=== Begin Enclosure ===

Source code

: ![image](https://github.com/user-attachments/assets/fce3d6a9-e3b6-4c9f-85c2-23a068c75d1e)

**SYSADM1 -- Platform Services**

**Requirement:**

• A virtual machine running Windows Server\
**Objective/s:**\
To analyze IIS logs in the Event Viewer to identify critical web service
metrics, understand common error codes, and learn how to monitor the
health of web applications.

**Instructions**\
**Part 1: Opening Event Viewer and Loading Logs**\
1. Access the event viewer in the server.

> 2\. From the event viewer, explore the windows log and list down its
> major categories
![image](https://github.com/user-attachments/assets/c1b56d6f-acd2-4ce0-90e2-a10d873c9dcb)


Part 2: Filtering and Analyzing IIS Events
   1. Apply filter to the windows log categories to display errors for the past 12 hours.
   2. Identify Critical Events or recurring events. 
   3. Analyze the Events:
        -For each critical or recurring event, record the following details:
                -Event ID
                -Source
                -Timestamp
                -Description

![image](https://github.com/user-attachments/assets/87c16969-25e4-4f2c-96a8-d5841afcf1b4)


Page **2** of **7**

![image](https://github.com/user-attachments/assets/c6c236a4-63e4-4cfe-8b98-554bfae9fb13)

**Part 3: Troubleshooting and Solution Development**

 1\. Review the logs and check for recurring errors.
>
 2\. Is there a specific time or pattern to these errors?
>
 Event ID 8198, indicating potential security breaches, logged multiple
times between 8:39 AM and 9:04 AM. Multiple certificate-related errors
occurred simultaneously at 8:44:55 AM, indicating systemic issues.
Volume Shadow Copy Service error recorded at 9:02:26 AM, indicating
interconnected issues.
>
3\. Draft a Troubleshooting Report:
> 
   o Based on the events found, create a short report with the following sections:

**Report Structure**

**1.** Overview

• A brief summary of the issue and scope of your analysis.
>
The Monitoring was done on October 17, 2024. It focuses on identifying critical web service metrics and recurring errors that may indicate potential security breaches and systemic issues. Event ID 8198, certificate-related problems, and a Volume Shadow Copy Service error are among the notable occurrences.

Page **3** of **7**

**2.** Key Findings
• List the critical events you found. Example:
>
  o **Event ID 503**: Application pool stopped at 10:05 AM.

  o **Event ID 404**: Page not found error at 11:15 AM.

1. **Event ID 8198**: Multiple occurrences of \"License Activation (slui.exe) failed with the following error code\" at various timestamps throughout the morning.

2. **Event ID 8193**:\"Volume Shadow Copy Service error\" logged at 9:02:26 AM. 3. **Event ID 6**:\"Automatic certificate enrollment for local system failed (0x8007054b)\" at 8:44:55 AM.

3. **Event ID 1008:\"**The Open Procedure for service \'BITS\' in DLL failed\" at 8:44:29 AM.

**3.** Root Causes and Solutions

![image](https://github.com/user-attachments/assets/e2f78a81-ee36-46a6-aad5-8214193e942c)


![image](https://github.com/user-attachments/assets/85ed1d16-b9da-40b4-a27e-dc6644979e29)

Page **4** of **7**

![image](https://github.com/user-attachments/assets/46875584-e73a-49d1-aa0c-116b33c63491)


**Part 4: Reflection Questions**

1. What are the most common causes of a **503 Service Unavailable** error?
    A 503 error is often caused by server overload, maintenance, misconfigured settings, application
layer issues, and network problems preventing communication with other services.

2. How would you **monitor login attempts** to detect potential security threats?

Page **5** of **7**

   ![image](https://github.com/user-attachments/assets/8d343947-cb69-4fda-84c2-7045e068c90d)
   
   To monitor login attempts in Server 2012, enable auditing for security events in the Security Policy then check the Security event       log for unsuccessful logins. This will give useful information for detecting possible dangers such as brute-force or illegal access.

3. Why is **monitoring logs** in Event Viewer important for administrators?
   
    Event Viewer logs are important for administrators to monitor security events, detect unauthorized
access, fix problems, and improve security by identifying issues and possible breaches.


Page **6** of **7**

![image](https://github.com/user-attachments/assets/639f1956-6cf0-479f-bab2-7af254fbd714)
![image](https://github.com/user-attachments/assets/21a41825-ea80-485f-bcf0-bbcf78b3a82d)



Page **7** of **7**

=== End Enclosure ===

What to work on
Each record above should be given again exactly as it appears.

Answer below
Source code

: ![image](https://github.com/user-attachments/assets/fce3d6a9-e3b6-4c9f-85c2-23a068c75d1e)

**SYSADM1 -- Platform Services**

**Requirement:**

• A virtual machine running Windows Server\
**Objective/s:**\
To analyze IIS logs in the Event Viewer to identify critical web service
metrics, understand common error codes, and learn how to monitor the
health of web applications.

**Instructions**\
**Part 1: Opening Event Viewer and Loading Logs**\
1. Access the event viewer in the server.

> 2\. From the event viewer, explore the windows log and list down its
> major categories
![image](https://github.com/user-attachments/assets/c1b56d6f-acd2-4ce0-90e2-a10d873c9dcb)


Part 2: Filtering and Analyzing IIS Events
   1. Apply filter to the windows log categories to display errors for the past 12 hours.
   2. Identify Critical Events or recurring events. 
   3. Analyze the Events:
        -For each critical or recurring event, record the following details:
                -Event ID
                -Source
                -Timestamp
                -Description

![image](https://github.com/user-attachments/assets/87c16969-25e4-4f2c-96a8-d5841afcf1b4)


Page **2** of **7**

![image](https://github.com/user-attachments/assets/c6c236a4-63e4-4cfe-8b98-554bfae9fb13)

**Part 3: Troubleshooting and Solution Development**

 1\. Review the logs and check for recurring errors.
>
 2\. Is there a specific time or pattern to these errors?
>
 Event ID 8198, indicating potential security breaches, logged multiple
times between 8:39 AM and 9:04 AM. Multiple certificate-related errors
occurred simultaneously at 8:44:55 AM, indicating systemic issues.
Volume Shadow Copy Service error recorded at 9:02:26 AM, indicating
interconnected issues.
>
3\. Draft a Troubleshooting Report:
> 
   o Based on the events found, create a short report with the following sections:

**Report Structure**

**1.** Overview

• A brief summary of the issue and scope of your analysis.
>
The Monitoring was done on October 17, 2024. It focuses on identifying critical web service metrics and recurring errors that may indicate potential security breaches and systemic issues. Event ID 8198, certificate-related problems, and a Volume Shadow Copy Service error are among the notable occurrences.

Page **3** of **7**

**2.** Key Findings
• List the critical events you found. Example:
>
  o **Event ID 503**: Application pool stopped at 10:05 AM.

  o **Event ID 404**: Page not found error at 11:15 AM.

1. **Event ID 8198**: Multiple occurrences of \"License Activation (slui.exe) failed with the following error code\" at various timestamps throughout the morning.

2. **Event ID 8193**:\"Volume Shadow Copy Service error\" logged at 9:02:26 AM. 3. **Event ID 6**:\"Automatic certificate enrollment for local system failed (0x8007054b)\" at 8:44:55 AM.

3. **Event ID 1008:\"**The Open Procedure for service \'BITS\' in DLL failed\" at 8:44:29 AM.

**3.** Root Causes and Solutions

![image](https://github.com/user-attachments/assets/e2f78a81-ee36-46a6-aad5-8214193e942c)


![image](https://github.com/user-attachments/assets/85ed1d16-b9da-40b4-a27e-dc6644979e29)

Page **4** of **7**

![image](https://github.com/user-attachments/assets/46875584-e73a-49d1-aa0c-116b33c63491)


**Part 4: Reflection Questions**

1. What are the most common causes of a **503 Service Unavailable** error?
    A 503 error is often caused by server overload, maintenance, misconfigured settings, application
layer issues, and network problems preventing communication with other services.

2. How would you **monitor login attempts** to detect potential security threats?

Page **5** of **7**

   ![image](https://github.com/user-attachments/assets/8d343947-cb69-4fda-84c2-7045e068c90d)
   
   To monitor login attempts in Server 2012, enable auditing for security events in the Security Policy then check the Security event       log for unsuccessful logins. This will give useful information for detecting possible dangers such as brute-force or illegal access.

3. Why is **monitoring logs** in Event Viewer important for administrators?
   
    Event Viewer logs are important for administrators to monitor security events, detect unauthorized
access, fix problems, and improve security by identifying issues and possible breaches.


Page **6** of **7**

![image](https://github.com/user-attachments/assets/639f1956-6cf0-479f-bab2-7af254fbd714)
![image](https://github.com/user-attachments/assets/21a41825-ea80-485f-bcf0-bbcf78b3a82d)



Page **7** of **7**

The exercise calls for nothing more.